After the surface of the liquid material 20 has reached the upper edge 16 of the second hole and the second hole 3 has been entirely filled with the liquid material 20, the plunger 8 is moved forwards to prepare the dischargeable state. When an operation of descending the plunger 8 is started from the state where the filling of the liquid material has been completed as illustrated in Fig. 4(a), the plunger 8 is gradually descended within the first hole 2 while pushing air 23 remaining under the fore end of the plunger (Fig. 4(b)). At that time, the remaining air 23 is pushed away corresponding to a volume that is displaced by the plunger 8 moving forwards. However, because the second hole 3 is formed in a smaller diameter than the first hole 2, the remaining air 23 is directed downwards toward the first hole 2 where resistance is relatively small. When the plunger 8 is further descended and passes almost the second hole 3, the remaining air 23 present under the fore end of the plunger 8 is caused to shift into a space 24 that is surrounded by the inner surface of the first hole and the outer surface of the plunger, while an amount of the remaining air 23 present under the fore end of the plunger 8 is reduced (Fig. 4(c)). With the further descent of the plunger 8, the fore end of the plunger 8 comes into contact with the liquid surface when the space 24 surrounded by the inner surface of the first hole and the outer surface of the plunger is gradually increased and becomes substantially equal to the volume of the space b 18. On that occasion, because the volume of the space c 19 is greater than that of the space b 18, a position at which the fore end of the plunger 8 contacts with the liquid surface is always present short of a position at which the plunger 8 reaches the first sealing member 4. Thereafter, the plunger 8 comes into the liquid material 20 and reaches the first sealing member 4 (Fig. 4(d)). This establishes a state where the liquid material in the metering section 6 can be discharged by moving the plunger 8 forwards.
Thus, according to the present invention, since a horizontal sectional area (diameter) of the first hole 2 is set greater than a horizontal sectional area (diameter) of the plunger 8 and the space c 19 is formed to be greater than the space b 18, the remaining air 23 can be caused to shift into the space around the plunger 8 before the plunger reaches the first sealing member 4, whereby the remaining air 23 can be prevented from entering the metering section 6. Further, there is no risk of generation of air bubbles due to a pressure reduction inside the metering hole 61 unlike the known device.
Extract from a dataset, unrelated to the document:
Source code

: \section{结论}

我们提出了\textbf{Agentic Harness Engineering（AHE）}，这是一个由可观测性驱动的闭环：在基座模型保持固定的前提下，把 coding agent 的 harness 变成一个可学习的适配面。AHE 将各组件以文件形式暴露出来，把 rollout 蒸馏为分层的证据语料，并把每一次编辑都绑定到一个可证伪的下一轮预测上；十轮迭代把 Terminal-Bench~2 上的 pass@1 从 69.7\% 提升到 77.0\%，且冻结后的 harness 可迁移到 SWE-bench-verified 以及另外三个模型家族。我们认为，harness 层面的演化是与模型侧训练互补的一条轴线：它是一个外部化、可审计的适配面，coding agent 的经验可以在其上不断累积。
Moreover, since the operation of the plunger 8 is just a simple reciprocal operation, it can be easily automated. In this connection, an initial descent speed of the plunger 8 (i.e., a speed until the plunger reaches the first sealing member 4) is preferably lower than a descent speed during discharge (i.e., a descent speed of the plunger within the metering hole 61). This is because, if the initial descent speed is too fast, there is a risk that the liquid surface may be uselessly waved and air bubbles may be entrained with the fore end of the plunger 8. In a practical example, when the plunger descent speed during discharge is about 10 to 24 mm/s, the initial descent speed is about 1 to 5 mm/s.
The above-described liquid material supply step may be modified such that the plunger initial descent step is started without stopping the compression transport of the liquid material at the end of the liquid material supply step. The reason is that the compression transport generates a flow toward the first hole 2 from the metering hole 61 (i.e., an upward flow) and acts to purge air bubbles which are going to enter the metering hole 61, thus increasing the effect of preventing the ingress of the air bubbles.
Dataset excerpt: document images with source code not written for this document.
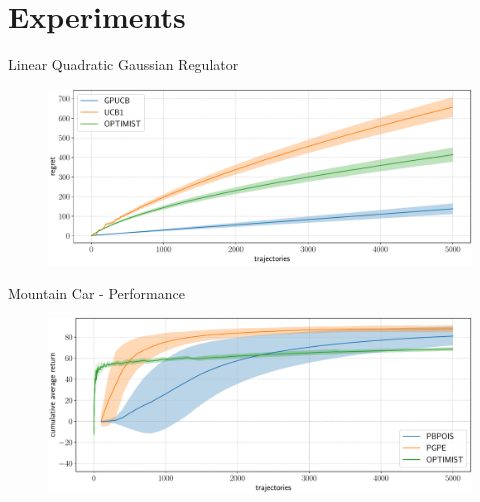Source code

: \section{Experiments}

\begin{frame}{Linear Quadratic Gaussian Regulator}

\begin{figure}
		\centering
		\includegraphics[width=0.7\linewidth]{Images/LQGcomparison}
\end{figure}

\end{frame}

\begin{frame}{Mountain Car - Performance}
\begin{figure}
		\centering
		\includegraphics[width=0.7\linewidth]{Images/MC_mu}
\end{figure}
\end{frame}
The above-described air bubble ingress prevention mechanism according to the present invention requires no additional equipment, such as a vacuum suction device. Further, since the discharge operation including the air bubble ingress prevention method can be automated, it is possible to eliminate variations in the filled state of the liquid material depending on operators.
Details of the present invention will be described in connection with Example, but the present invention is in no way restricted by the following Examples.

Example 1

[Discharge Device]

Figs. 5 and 6 illustrate a discharge device including the air bubble ingress prevention mechanism according to Example 1. Fig. 5(a) is a front view of the discharge device, and Fig. 5(b) is a side view thereof. Also, Fig. 6 is a sectional view of principal part including the air bubble ingress prevention mechanism and a discharge mechanism. In Fig. 6, hatched areas represent sectioned surfaces.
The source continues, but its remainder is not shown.